◆ Exercise objective ◆
Every line below between the line holding "the plaintiff was" and the line holding "possession of another", inclusive, should be repeated exactly, and all other lines omitted.

(Saved entries)
__________

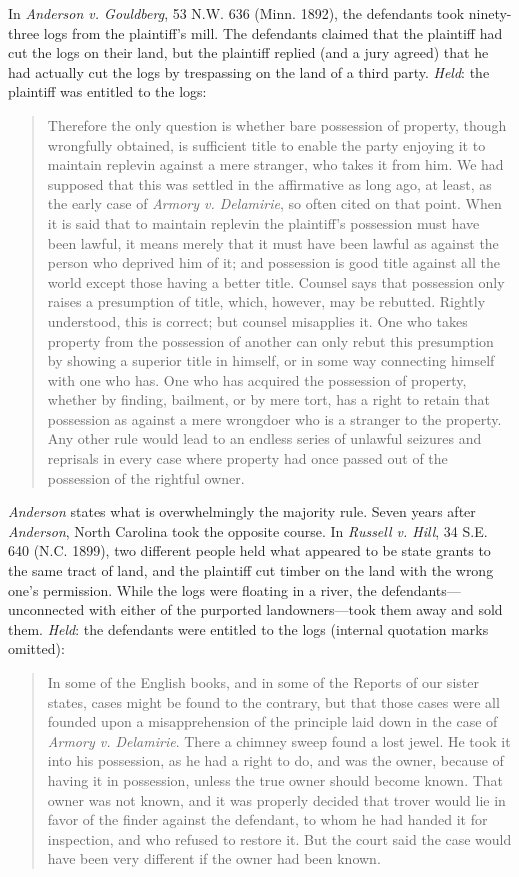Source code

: In \textit{Anderson v. Gouldberg}, 53 N.W. 636 (Minn. 1892), the defendants took
ninety-three logs from the plaintiff's mill. The defendants claimed that the
plaintiff had cut the logs on their land, but the plaintiff replied (and a jury
agreed) that he had actually cut the logs by trespassing on the land of a third
party. \textit{Held}: the plaintiff was entitled to the logs:
\begin{quote}
Therefore the only question is whether bare possession of property, though
wrongfully obtained, is sufficient title to enable the party enjoying it to
maintain replevin against a mere stranger, who takes it from him. We had
supposed that this was settled in the affirmative as long ago, at least, as the
early case of \textit{Armory v. Delamirie}, so often cited on that point. When
it is said that to maintain replevin the plaintiff's possession must have been
lawful, it means merely that it must have been lawful as against the person who
deprived him of it; and possession is good title against all the world except
those having a better title. Counsel says that possession only raises a
presumption of title, which, however, may be rebutted. Rightly understood, this
is correct; but counsel misapplies it. One who takes property from the
possession of another can only rebut this presumption by showing a superior
title in himself, or in some way connecting himself with one who has. One who
has acquired the possession of property, whether by finding, bailment, or by
mere tort, has a right to retain that possession as against a mere wrongdoer
who is a stranger to the property. Any other rule would lead to an endless
series of unlawful seizures and reprisals in every case where property had once
passed out of the possession of the rightful owner.
\end{quote}
\textit{Anderson} states what is overwhelmingly the majority rule. Seven years
after \textit{Anderson}, North Carolina took the opposite course. In
\textit{Russell v. Hill}, 34 S.E. 640 (N.C. 1899), two different people held
what appeared to be state grants to the same tract of land, and the plaintiff
cut timber on the land with the wrong one's permission. While the logs were
floating in a river, the defendants---unconnected with either of the purported
landowners---took them away and sold them. \textit{Held}: the defendants were
entitled to the logs (internal quotation marks omitted):
\begin{quote}
In some of the English books, and in some of the Reports of our sister states,
cases might be found to the contrary, but that those cases were all founded
upon a misapprehension of the principle laid down in the case of \textit{Armory
v. Delamirie}. There a chimney sweep found a lost jewel. He took it into his
possession, as he had a right to do, and was the owner, because of having it in
possession, unless the true owner should become known. That owner was not
known, and it was properly decided that trover would lie in favor of the finder
against the defendant, to whom he had handed it for inspection, and who refused
to restore it. But the court said the case would have been very different if
the owner had been known.
\end{quote}
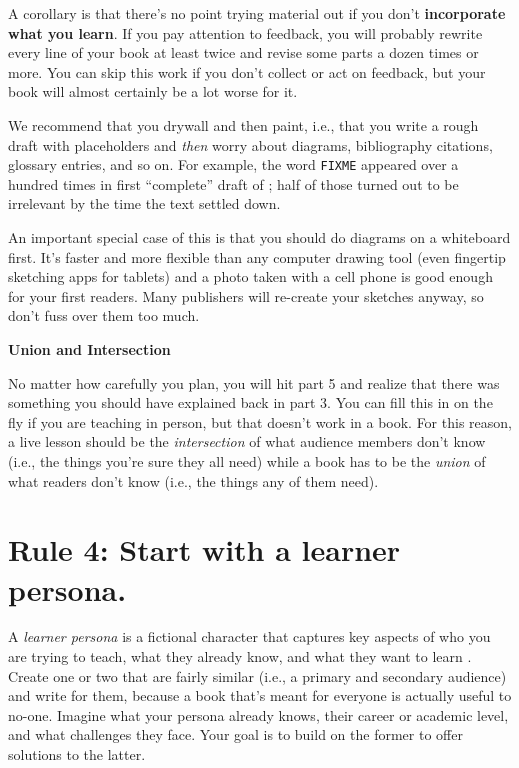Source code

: \documentclass[10pt,letterpaper]{article}
\begin{document}
A corollary is that there's no point trying material out if you don't
\textbf{incorporate what you learn}. If you pay attention to feedback,
you will probably rewrite every line of your book at least twice and
revise some parts a dozen times or more. You can skip this work if you
don't collect or act on feedback, but your book will almost certainly be
a lot worse for it.

We recommend that you drywall and then paint, i.e., that you write a
rough draft with placeholders and \emph{then} worry about diagrams,
bibliography citations, glossary entries, and so on. For example, the
word \texttt{FIXME} appeared over a hundred times in first ``complete''
draft of \cite{Wi2019}; half of those turned out to be irrelevant by the
time the text settled down.

An important special case of this is that you should do diagrams on a
whiteboard first. It's faster and more flexible than any computer
drawing tool (even fingertip sketching apps for tablets) and a photo
taken with a cell phone is good enough for your first readers. Many
publishers will re-create your sketches anyway, so don't fuss over them
too much.

\begin{mdframed}
\textbf{Union and Intersection}

\noindent
No matter how carefully you plan, you will hit part 5 and realize that
there was something you should have explained back in part 3. You can
fill this in on the fly if you are teaching in person, but that doesn't
work in a book. For this reason, a live lesson should be the
\emph{intersection} of what audience members don't know (i.e., the
things you're sure they all need) while a book has to be the
\emph{union} of what readers don't know (i.e., the things any of them
need).
\end{mdframed}

\section*{Rule 4: Start with a learner persona.}

A \emph{learner persona} is a fictional character that captures key
aspects of who you are trying to teach, what they already know, and what
they want to learn \cite{Wi2019}. Create one or two that are fairly
similar (i.e., a primary and secondary audience) and write for them,
because a book that's meant for everyone is actually useful to no-one.
Imagine what your persona already knows, their career or academic level,
and what challenges they face. Your goal is to build on the former to
offer solutions to the latter.
\end{document}
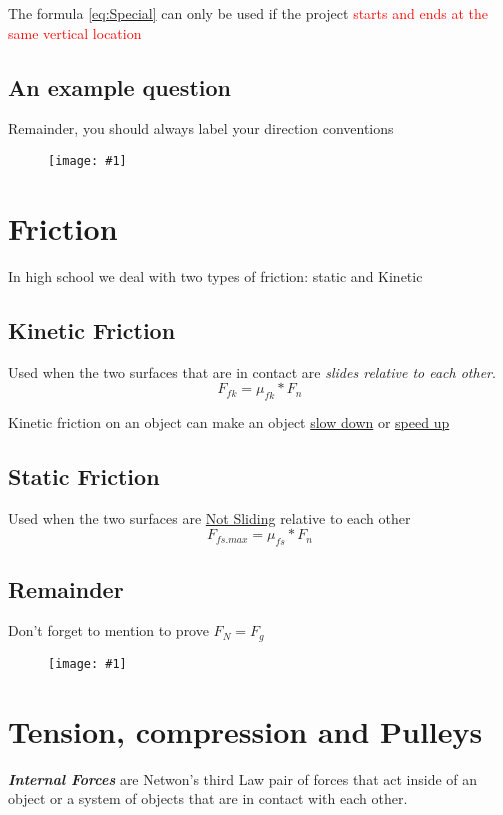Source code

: \documentclass[11pt]{report}
\theoremstyle{remark}
\newcommand{\mypic}[3]{
    \begin{figure}[h!]
        \centering
        \texttt{[image: \#1]}
        \caption{#2}
    \end{figure}
}
\begin{document}
The formula \ref{eq:Special} can only be used if the project \textcolor{red}{starts and ends at the same vertical location}
\newpage
\subsection{An example question}
Remainder, you should always label your direction conventions

\mypic{graph/projectileReview.png}{}{0.8}

\section{Friction}
In high school we deal with two types of friction: static and Kinetic

\subsection{Kinetic Friction}
Used when the two surfaces that are in contact are \textit{slides relative to each other}.
\begin{equation}
    F_{fk} = \mu_{fk} * F_{n}
\end{equation}

Kinetic friction on an object can make an object \underline{slow down} or \underline{speed up}

\subsection{Static Friction}
Used when the two surfaces are \underline{Not Sliding} relative to each other
\begin{equation}
    F_{fs.max} = \mu_{fs} * F_{n}
\end{equation}

\subsection{Remainder}
Don't forget to mention to prove \underline{$F_{N} = F_{g}$}
\mypic{graph/example9.png}{}{0.7}

\section{Tension, compression and Pulleys}
\textbf{\textit{Internal Forces}} are Netwon's third Law pair of forces that act inside of an object or a system of objects
that are in contact with each other. \\
\end{document}
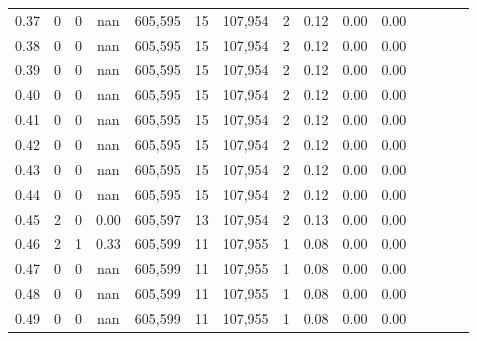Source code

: \begin{tabular}{rrrcrrrrrrrrrrr}
0.37 &        0 &       0 &                                        nan &  605,595 &       15 &  107,954 &        2 &  0.12 &  0.00 &                         0.00 \\
0.38 &        0 &       0 &                                        nan &  605,595 &       15 &  107,954 &        2 &  0.12 &  0.00 &                         0.00 \\
0.39 &        0 &       0 &                                        nan &  605,595 &       15 &  107,954 &        2 &  0.12 &  0.00 &                         0.00 \\
0.40 &        0 &       0 &                                        nan &  605,595 &       15 &  107,954 &        2 &  0.12 &  0.00 &                         0.00 \\
0.41 &        0 &       0 &                                        nan &  605,595 &       15 &  107,954 &        2 &  0.12 &  0.00 &                         0.00 \\
0.42 &        0 &       0 &                                        nan &  605,595 &       15 &  107,954 &        2 &  0.12 &  0.00 &                         0.00 \\
0.43 &        0 &       0 &                                        nan &  605,595 &       15 &  107,954 &        2 &  0.12 &  0.00 &                         0.00 \\
0.44 &        0 &       0 &                                        nan &  605,595 &       15 &  107,954 &        2 &  0.12 &  0.00 &                         0.00 \\
0.45 &        2 &       0 &                                       0.00 &  605,597 &       13 &  107,954 &        2 &  0.13 &  0.00 &                         0.00 \\
0.46 &        2 &       1 &                                       0.33 &  605,599 &       11 &  107,955 &        1 &  0.08 &  0.00 &                         0.00 \\
0.47 &        0 &       0 &                                        nan &  605,599 &       11 &  107,955 &        1 &  0.08 &  0.00 &                         0.00 \\
0.48 &        0 &       0 &                                        nan &  605,599 &       11 &  107,955 &        1 &  0.08 &  0.00 &                         0.00 \\
0.49 &        0 &       0 &                                        nan &  605,599 &       11 &  107,955 &        1 &  0.08 &  0.00 &                         0.00 \\

\end{tabular}
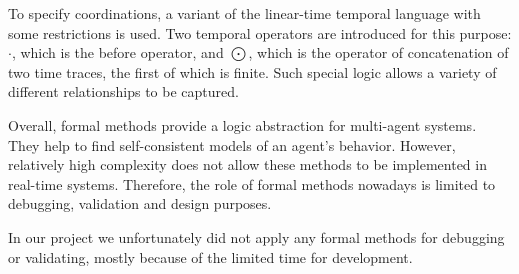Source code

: To specify coordinations, a variant of the linear-time temporal language with some restrictions is used.
Two temporal operators are introduced for this purpose: $\cdot$, which is the before operator, and $\bigodot$, which is the operator of concatenation of two time traces, the first of which is finite.
Such special logic allows a variety of different relationships to be captured.

Overall, formal methods provide a logic abstraction for multi-agent systems.
They help to find self-consistent models of an agent's behavior.
However, relatively high complexity does not allow these methods to be implemented in real-time systems.
Therefore, the role of formal methods nowadays is limited to debugging, validation and design purposes.

In our project we unfortunately did not apply any formal methods for debugging or validating, mostly because of the limited time for development.
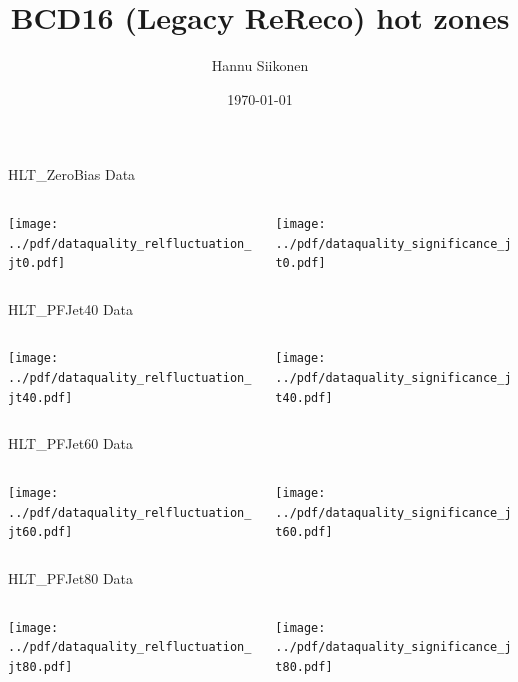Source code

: \documentclass[9pt]{beamer}
\title[BCD16 (Legacy ReReco) hot zones]{BCD16 (Legacy ReReco) hot zones}
\author{Hannu Siikonen}
\institute{Helsinki Institute of Physics \\ \vspace{0.25cm} Instructor Adj.~Prof.~Mikko~Voutilainen}
\date{\today}
\begin{document}
\begin{frame}[t]
\titlepage
\end{frame}

\begin{frame}[t]{HLT\_ZeroBias Data}
\begin{columns}[T]
  \begin{column}{.5\textwidth}
  \texttt{[image: ../pdf/dataquality\_relfluctuation\_jt0.pdf]}
  \end{column}
  \begin{column}{.5\textwidth}
  \texttt{[image: ../pdf/dataquality\_significance\_jt0.pdf]}
  \end{column}
\end{columns}
\end{frame}

\begin{frame}[t]{HLT\_PFJet40 Data}
\begin{columns}[T]
  \begin{column}{.5\textwidth}
  \texttt{[image: ../pdf/dataquality\_relfluctuation\_jt40.pdf]}
  \end{column}
  \begin{column}{.5\textwidth}
  \texttt{[image: ../pdf/dataquality\_significance\_jt40.pdf]}
  \end{column}
\end{columns}
\end{frame}

\begin{frame}[t]{HLT\_PFJet60 Data}
\begin{columns}[T]
  \begin{column}{.5\textwidth}
  \texttt{[image: ../pdf/dataquality\_relfluctuation\_jt60.pdf]}
  \end{column}
  \begin{column}{.5\textwidth}
  \texttt{[image: ../pdf/dataquality\_significance\_jt60.pdf]}
  \end{column}
\end{columns}
\end{frame}

\begin{frame}[t]{HLT\_PFJet80 Data}
\begin{columns}[T]
  \begin{column}{.5\textwidth}
  \texttt{[image: ../pdf/dataquality\_relfluctuation\_jt80.pdf]}
  \end{column}
  \begin{column}{.5\textwidth}
  \texttt{[image: ../pdf/dataquality\_significance\_jt80.pdf]}
  \end{column}
\end{columns}
\end{frame}
\end{document}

__________

◆ Result of the task ◆
party. \textit{Held}: the plaintiff was entitled to the logs:
\begin{quote}
Therefore the only question is whether bare possession of property, though
wrongfully obtained, is sufficient title to enable the party enjoying it to
maintain replevin against a mere stranger, who takes it from him. We had
supposed that this was settled in the affirmative as long ago, at least, as the
early case of \textit{Armory v. Delamirie}, so often cited on that point. When
it is said that to maintain replevin the plaintiff's possession must have been
lawful, it means merely that it must have been lawful as against the person who
deprived him of it; and possession is good title against all the world except
those having a better title. Counsel says that possession only raises a
presumption of title, which, however, may be rebutted. Rightly understood, this
is correct; but counsel misapplies it. One who takes property from the
possession of another can only rebut this presumption by showing a superior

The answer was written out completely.